- Opening Delimiter -

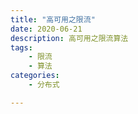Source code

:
 ```yaml
---
title: "高可用之限流"
date: 2020-06-21
description: 高可用之限流算法
tags:
    - 限流
    - 算法
categories:
    - 分布式

---
```






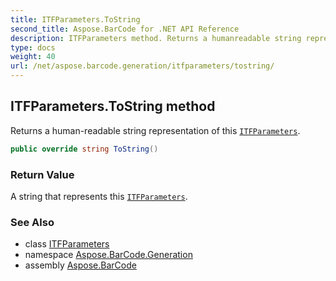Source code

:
 ```yaml
---
title: ITFParameters.ToString
second_title: Aspose.BarCode for .NET API Reference
description: ITFParameters method. Returns a humanreadable string representation of this ITFParameters
type: docs
weight: 40
url: /net/aspose.barcode.generation/itfparameters/tostring/
---
```

## ITFParameters.ToString method

Returns a human-readable string representation of this [`ITFParameters`](../).

```csharp
public override string ToString()
```

### Return Value

A string that represents this [`ITFParameters`](../).

### See Also

* class [ITFParameters](../)
* namespace [Aspose.BarCode.Generation](../../../aspose.barcode.generation/)
* assembly [Aspose.BarCode](../../../)



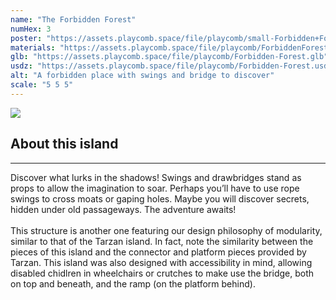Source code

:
 ```yaml
---
name: "The Forbidden Forest"
numHex: 3
poster: "https://assets.playcomb.space/file/playcomb/small-Forbidden+Forest+w_background.png"
materials: "https://assets.playcomb.space/file/playcomb/ForbiddenForest+materials.png"
glb: "https://assets.playcomb.space/file/playcomb/Forbidden-Forest.glb"
usdz: "https://assets.playcomb.space/file/playcomb/Forbidden-Forest.usdz"
alt: "A forbidden place with swings and bridge to discover"
scale: "5 5 5"
---
```


<div class="about-img">
    <img src="https://assets.playcomb.space/file/playcomb/ForbiddenForest.png" />
</div>

<div class="about-desc">
<h2>About this island</h2>
<hr />
<p>
Discover what lurks in the shadows! Swings and drawbridges stand as props to allow the imagination to soar. Perhaps you’ll have to use rope swings to cross moats or gaping holes. Maybe you will discover secrets, hidden under old passageways. The adventure awaits! <br><br> This structure is another one featuring our design philosophy of modularity, similar to that of the Tarzan island. In fact, note the similarity between the pieces of this island and the connector and platform pieces provided by Tarzan. This island was also designed with accessibility in mind, allowing disabled chidlren in wheelchairs or crutches to make use the bridge, both on top and beneath, and the ramp (on the platform behind).
</p></div>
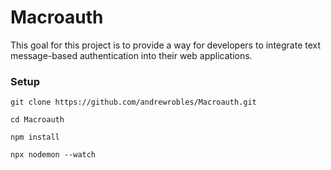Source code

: # Macroauth
This goal for this project is to provide a way for developers to integrate text message-based authentication into their web applications.

### Setup
```
git clone https://github.com/andrewrobles/Macroauth.git

cd Macroauth

npm install

npx nodemon --watch
```
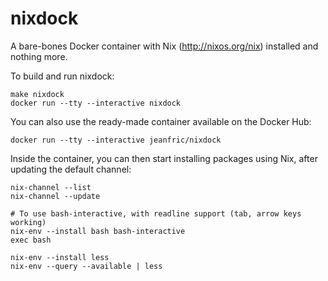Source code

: nixdock
=======

A bare-bones Docker container with Nix (http://nixos.org/nix) installed and
nothing more.

To build and run nixdock:

```
make nixdock
docker run --tty --interactive nixdock
```

You can also use the ready-made container available on the Docker Hub:

```
docker run --tty --interactive jeanfric/nixdock
```


Inside the container, you can then start installing packages using Nix, after
updating the default channel:

```
nix-channel --list
nix-channel --update

# To use bash-interactive, with readline support (tab, arrow keys working)
nix-env --install bash bash-interactive
exec bash

nix-env --install less
nix-env --query --available | less
```
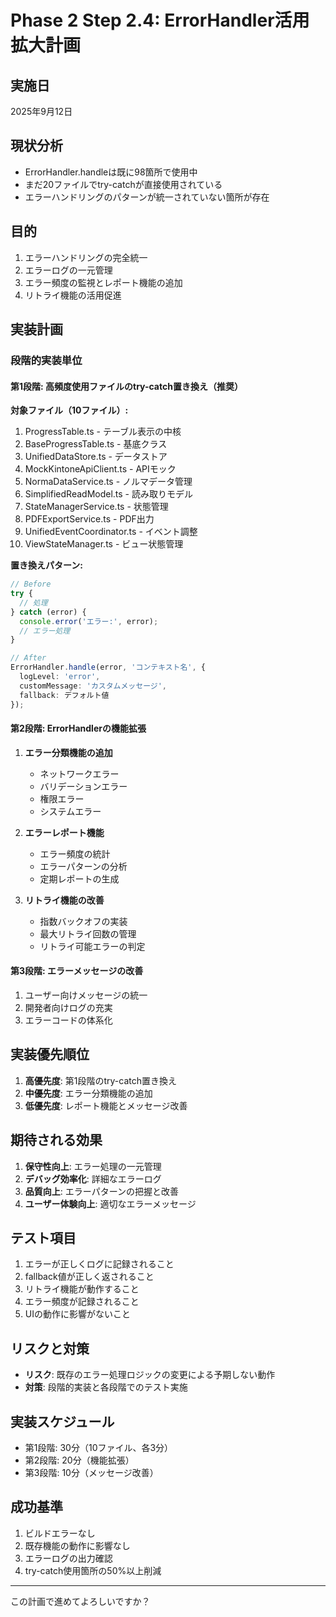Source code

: # Phase 2 Step 2.4: ErrorHandler活用拡大計画

## 実施日
2025年9月12日

## 現状分析
- ErrorHandler.handleは既に98箇所で使用中
- まだ20ファイルでtry-catchが直接使用されている
- エラーハンドリングのパターンが統一されていない箇所が存在

## 目的
1. エラーハンドリングの完全統一
2. エラーログの一元管理
3. エラー頻度の監視とレポート機能の追加
4. リトライ機能の活用促進

## 実装計画

### 段階的実装単位

#### 第1段階: 高頻度使用ファイルのtry-catch置き換え（推奨）
**対象ファイル（10ファイル）:**
1. ProgressTable.ts - テーブル表示の中核
2. BaseProgressTable.ts - 基底クラス
3. UnifiedDataStore.ts - データストア
4. MockKintoneApiClient.ts - APIモック
5. NormaDataService.ts - ノルマデータ管理
6. SimplifiedReadModel.ts - 読み取りモデル
7. StateManagerService.ts - 状態管理
8. PDFExportService.ts - PDF出力
9. UnifiedEventCoordinator.ts - イベント調整
10. ViewStateManager.ts - ビュー状態管理

**置き換えパターン:**
```typescript
// Before
try {
  // 処理
} catch (error) {
  console.error('エラー:', error);
  // エラー処理
}

// After
ErrorHandler.handle(error, 'コンテキスト名', {
  logLevel: 'error',
  customMessage: 'カスタムメッセージ',
  fallback: デフォルト値
});
```

#### 第2段階: ErrorHandlerの機能拡張
1. **エラー分類機能の追加**
   - ネットワークエラー
   - バリデーションエラー
   - 権限エラー
   - システムエラー

2. **エラーレポート機能**
   - エラー頻度の統計
   - エラーパターンの分析
   - 定期レポートの生成

3. **リトライ機能の改善**
   - 指数バックオフの実装
   - 最大リトライ回数の管理
   - リトライ可能エラーの判定

#### 第3段階: エラーメッセージの改善
1. ユーザー向けメッセージの統一
2. 開発者向けログの充実
3. エラーコードの体系化

## 実装優先順位
1. **高優先度**: 第1段階のtry-catch置き換え
2. **中優先度**: エラー分類機能の追加
3. **低優先度**: レポート機能とメッセージ改善

## 期待される効果
1. **保守性向上**: エラー処理の一元管理
2. **デバッグ効率化**: 詳細なエラーログ
3. **品質向上**: エラーパターンの把握と改善
4. **ユーザー体験向上**: 適切なエラーメッセージ

## テスト項目
1. エラーが正しくログに記録されること
2. fallback値が正しく返されること
3. リトライ機能が動作すること
4. エラー頻度が記録されること
5. UIの動作に影響がないこと

## リスクと対策
- **リスク**: 既存のエラー処理ロジックの変更による予期しない動作
- **対策**: 段階的実装と各段階でのテスト実施

## 実装スケジュール
- 第1段階: 30分（10ファイル、各3分）
- 第2段階: 20分（機能拡張）
- 第3段階: 10分（メッセージ改善）

## 成功基準
1. ビルドエラーなし
2. 既存機能の動作に影響なし
3. エラーログの出力確認
4. try-catch使用箇所の50%以上削減

---
この計画で進めてよろしいですか？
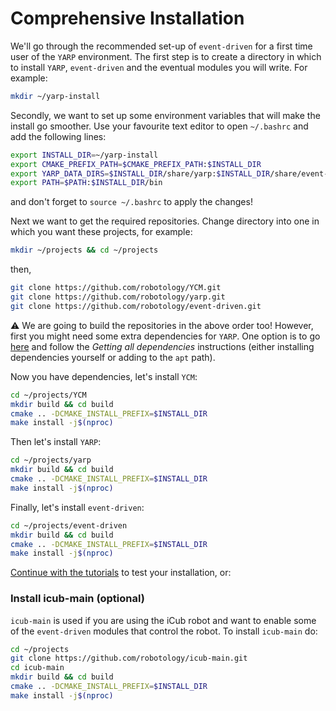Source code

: # Comprehensive Installation

We'll go through the recommended set-up of `event-driven` for a first time user of the `YARP` environment. 
The first step is to create a directory in which to install `YARP`, `event-driven` and the eventual modules you will write. For example:
```bash
mkdir ~/yarp-install
```
Secondly, we want to set up some environment variables that will make the install go smoother. Use your favourite text editor to open `~/.bashrc` and add the following lines:
```bash
export INSTALL_DIR=~/yarp-install
export CMAKE_PREFIX_PATH=$CMAKE_PREFIX_PATH:$INSTALL_DIR
export YARP_DATA_DIRS=$INSTALL_DIR/share/yarp:$INSTALL_DIR/share/event-driven
export PATH=$PATH:$INSTALL_DIR/bin
```
and don't forget to `source ~/.bashrc` to apply the changes!

Next we want to get the required repositories. Change directory into one in which you want these projects, for example:
```bash
mkdir ~/projects && cd ~/projects
```
then,
```bash
git clone https://github.com/robotology/YCM.git
git clone https://github.com/robotology/yarp.git
git clone https://github.com/robotology/event-driven.git
```
:warning: We are going to build the repositories in the above order too! However, first you might need some extra dependencies for `YARP`. One option is to go [here](http://wiki.icub.org/wiki/Linux:Installation_from_sources) and follow the _Getting all dependencies_ instructions (either installing dependencies yourself or adding to the `apt` path).

Now you have dependencies, let's install `YCM`:
```bash
cd ~/projects/YCM
mkdir build && cd build
cmake .. -DCMAKE_INSTALL_PREFIX=$INSTALL_DIR
make install -j$(nproc)
```

Then let's install `YARP`:
```bash
cd ~/projects/yarp
mkdir build && cd build
cmake .. -DCMAKE_INSTALL_PREFIX=$INSTALL_DIR
make install -j$(nproc)
```
Finally, let's install `event-driven`:
```bash
cd ~/projects/event-driven
mkdir build && cd build
cmake .. -DCMAKE_INSTALL_PREFIX=$INSTALL_DIR
make install -j$(nproc)
```

[Continue with the tutorials](README.md) to test your installation, or:

### Install icub-main (optional)

`icub-main` is used if you are using the iCub robot and want to enable some of the `event-driven` modules that control the robot. To install `icub-main` do:
```bash
cd ~/projects
git clone https://github.com/robotology/icub-main.git
cd icub-main
mkdir build && cd build
cmake .. -DCMAKE_INSTALL_PREFIX=$INSTALL_DIR
make install -j$(nproc)
```
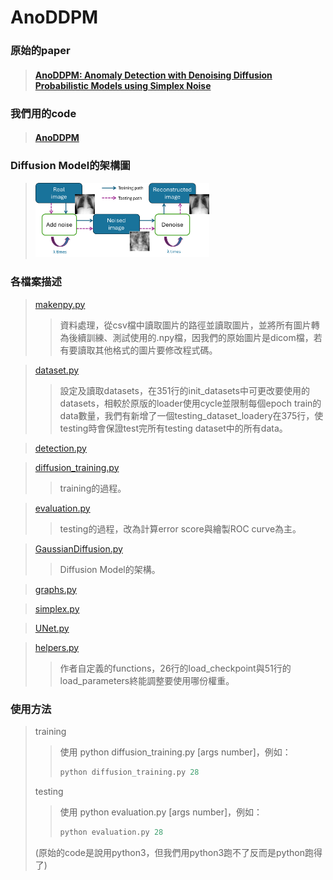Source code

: AnoDDPM
===
 ### 原始的paper
> #### [AnoDDPM: Anomaly Detection with Denoising Diffusion Probabilistic Models using Simplex Noise](https://ieeexplore.ieee.org/document/9857019 "游標顯示")
 ### 我們用的code  
> #### [AnoDDPM](https://github.com/Julian-Wyatt/AnoDDPM "游標顯示")

### Diffusion Model的架構圖
><img src="https://github.com/YiHsiu7893/RSNA_Anomaly_Detection/blob/main/AnoDDPM/pictures/diffusion_model_flow_chart.png" width=60% height=60%>

### 各檔案描述
> [makenpy.py](makenpy.py "游標顯示")
>> 資料處理，從csv檔中讀取圖片的路徑並讀取圖片，並將所有圖片轉為後續訓練、測試使用的.npy檔，因我們的原始圖片是dicom檔，若有要讀取其他格式的圖片要修改程式碼。

> [dataset.py](dataset.py "游標顯示")
>>設定及讀取datasets，在351行的init_datasets中可更改要使用的datasets，相較於原版的loader使用cycle並限制每個epoch train的data數量，我們有新增了一個testing_dataset_loadery在375行，使testing時會保證test完所有testing dataset中的所有data。

> [detection.py](dataset.py "游標顯示")
>> 

> [diffusion_training.py](diffusion_training.py "游標顯示")
>> training的過程。

> [evaluation.py](evaluation.py "游標顯示")
>> testing的過程，改為計算error score與繪製ROC curve為主。

> [GaussianDiffusion.py](GaussianDiffusion.py "游標顯示")
>> Diffusion Model的架構。

> [graphs.py](graphs.py "游標顯示")
>> 

> [simplex.py](simplex.py "游標顯示")
>>

> [UNet.py](UNet.py "游標顯示")
>> 

> [helpers.py](helpers.py "游標顯示")
>>作者自定義的functions，26行的load_checkpoint與51行的load_parameters終能調整要使用哪份權重。

### 使用方法
> training
>>使用 python diffusion_training.py [args number]，例如：
>> 
>> ```python
>> python diffusion_training.py 28
>> ```
> testing
>>使用 python evaluation.py [args number]，例如：
>> ```python
>> python evaluation.py 28
>> ```
>  (原始的code是說用python3，但我們用python3跑不了反而是python跑得了)
> 

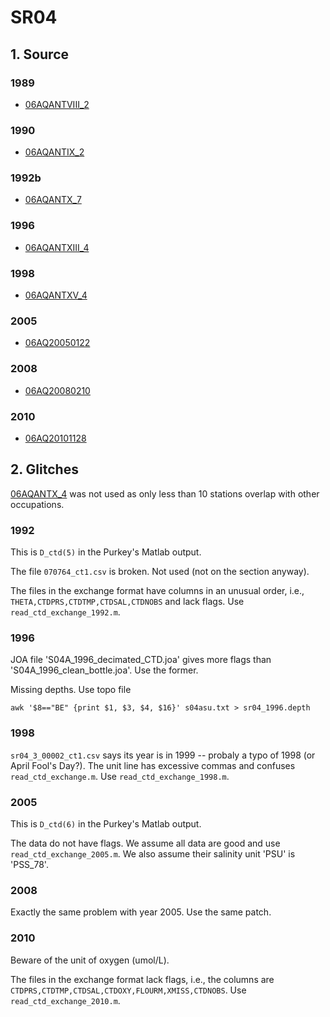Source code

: # SR04
## 1. Source

### 1989
+ [06AQANTVIII_2](https://cchdo.ucsd.edu/cruise/06AQANTVIII_2)

### 1990
+ [06AQANTIX_2](https://cchdo.ucsd.edu/cruise/06AQANTIX_2)

### 1992b
+ [06AQANTX_7](https://cchdo.ucsd.edu/cruise/06AQANTX_7)

### 1996
+ [06AQANTXIII_4](https://cchdo.ucsd.edu/cruise/06AQANTXIII_4)

### 1998
+ [06AQANTXV_4](https://cchdo.ucsd.edu/cruise/06AQANTXV_4)

### 2005
+ [06AQ20050122](https://cchdo.ucsd.edu/cruise/06AQ20050122)

### 2008
+ [06AQ20080210](https://cchdo.ucsd.edu/cruise/06AQ20080210)

### 2010
+ [06AQ20101128](https://cchdo.ucsd.edu/cruise/06AQ20101128)


## 2. Glitches

[06AQANTX_4](https://cchdo.ucsd.edu/cruise/06AQANTX_4) was not used as only less than
10 stations overlap with other occupations.

### 1992
This is `D_ctd(5)` in the Purkey's Matlab output.

The file `070764_ct1.csv` is broken. Not used (not on the section anyway).

The files in the exchange format have columns in an unusual order, i.e.,
`THETA,CTDPRS,CTDTMP,CTDSAL,CTDNOBS` and lack flags. Use `read_ctd_exchange_1992.m`.

### 1996
JOA file 'S04A_1996_decimated_CTD.joa' gives more flags than 'S04A_1996_clean_bottle.joa'.
Use the former.

Missing depths. Use topo file
```
awk '$8=="BE" {print $1, $3, $4, $16}' s04asu.txt > sr04_1996.depth
```

### 1998
`sr04_3_00002_ct1.csv` says its year is in 1999 -- probaly a typo of 1998
(or April Fool's Day?). The unit line has excessive commas and confuses
`read_ctd_exchange.m`. Use `read_ctd_exchange_1998.m`.

### 2005
This is `D_ctd(6)` in the Purkey's Matlab output.

The data do not have flags. We assume all data are good and use `read_ctd_exchange_2005.m`.
We also assume their salinity unit 'PSU' is 'PSS_78'.

### 2008

Exactly the same problem with year 2005. Use the same patch.

### 2010
Beware of the unit of oxygen (umol/L).

The files in the exchange format lack flags, i.e., the columns are
`CTDPRS,CTDTMP,CTDSAL,CTDOXY,FLOURM,XMISS,CTDNOBS`. Use `read_ctd_exchange_2010.m`.
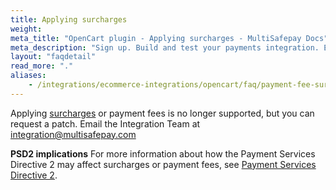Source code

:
 ```yaml
---
title: Applying surcharges
weight:
meta_title: "OpenCart plugin - Applying surcharges - MultiSafepay Docs"
meta_description: "Sign up. Build and test your payments integration. Explore our products and services. Use our API Reference, SDKs, and wrappers. Get support."
layout: "faqdetail"
read_more: "."
aliases:
    - /integrations/ecommerce-integrations/opencart/faq/payment-fee-surcharges/
---
```


Applying [surcharges](/security-and-legal/payment-regulations/about-surcharges/) or payment fees is no longer supported, but you can request a patch. Email the Integration Team at <integration@multisafepay.com> 

**PSD2 implications**
For more information about how the Payment Services Directive 2 may affect surcharges or payment fees, see [Payment Services Directive 2](/security-and-legal/payment-regulations/about-payment-service-directive-2).   

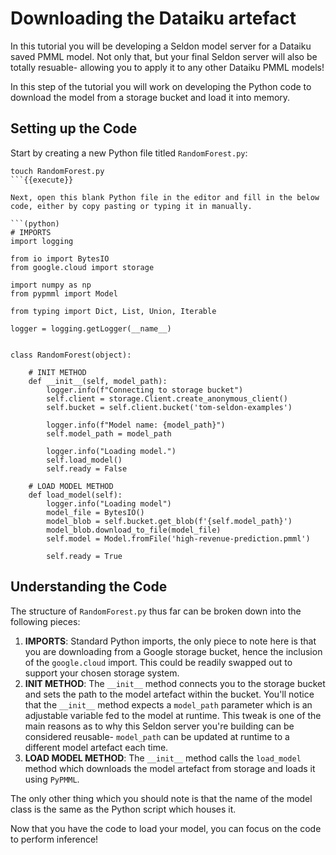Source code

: # Downloading the Dataiku artefact

In this tutorial you will be developing a Seldon model server for a Dataiku saved PMML model. Not only that, but your final Seldon server will also be totally resuable- allowing you to apply it to any other Dataiku PMML models!

In this step of the tutorial you will work on developing the Python code to download the model from a storage bucket and load it into memory.

## Setting up the Code

Start by creating a new Python file titled `RandomForest.py`:

```(bash)
touch RandomForest.py
```{{execute}}

Next, open this blank Python file in the editor and fill in the below code, either by copy pasting or typing it in manually.

```(python)
# IMPORTS
import logging

from io import BytesIO
from google.cloud import storage

import numpy as np
from pypmml import Model

from typing import Dict, List, Union, Iterable

logger = logging.getLogger(__name__)


class RandomForest(object):

    # INIT METHOD
    def __init__(self, model_path):
        logger.info(f"Connecting to storage bucket")
        self.client = storage.Client.create_anonymous_client()
        self.bucket = self.client.bucket('tom-seldon-examples')

        logger.info(f"Model name: {model_path}")
        self.model_path = model_path

        logger.info("Loading model.")
        self.load_model()
        self.ready = False

    # LOAD MODEL METHOD
    def load_model(self):
        logger.info("Loading model")
        model_file = BytesIO()
        model_blob = self.bucket.get_blob(f'{self.model_path}')
        model_blob.download_to_file(model_file)
        self.model = Model.fromFile('high-revenue-prediction.pmml')

        self.ready = True
```

## Understanding the Code

The structure of `RandomForest.py` thus far can be broken down into the following pieces:

1. **IMPORTS**: Standard Python imports, the only piece to note here is that you are downloading from a Google storage bucket, hence the inclusion of the `google.cloud` import. This could be readily swapped out to support your chosen storage system.
2. **INIT METHOD**: The `__init__` method connects you to the storage bucket and sets the path to the model artefact within the bucket. You'll notice that the `__init__` method expects a `model_path` parameter which is an adjustable variable fed to the model at runtime. This tweak is one of the main reasons as to why this Seldon server you're building can be considered reusable- `model_path` can be updated at runtime to a different model artefact each time.
3. **LOAD MODEL METHOD**: The `__init__` method calls the `load_model` method which downloads the model artefact from storage and loads it using `PyPMML`. 

The only other thing which you should note is that the name of the model class is the same as the Python script which houses it.

Now that you have the code to load your model, you can focus on the code to perform inference!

- Closing Delimiter -

### Problem to solve:
Go through the records and count the lines that include the string "robotology"; state that number alone.

### Answer to this exercise:
4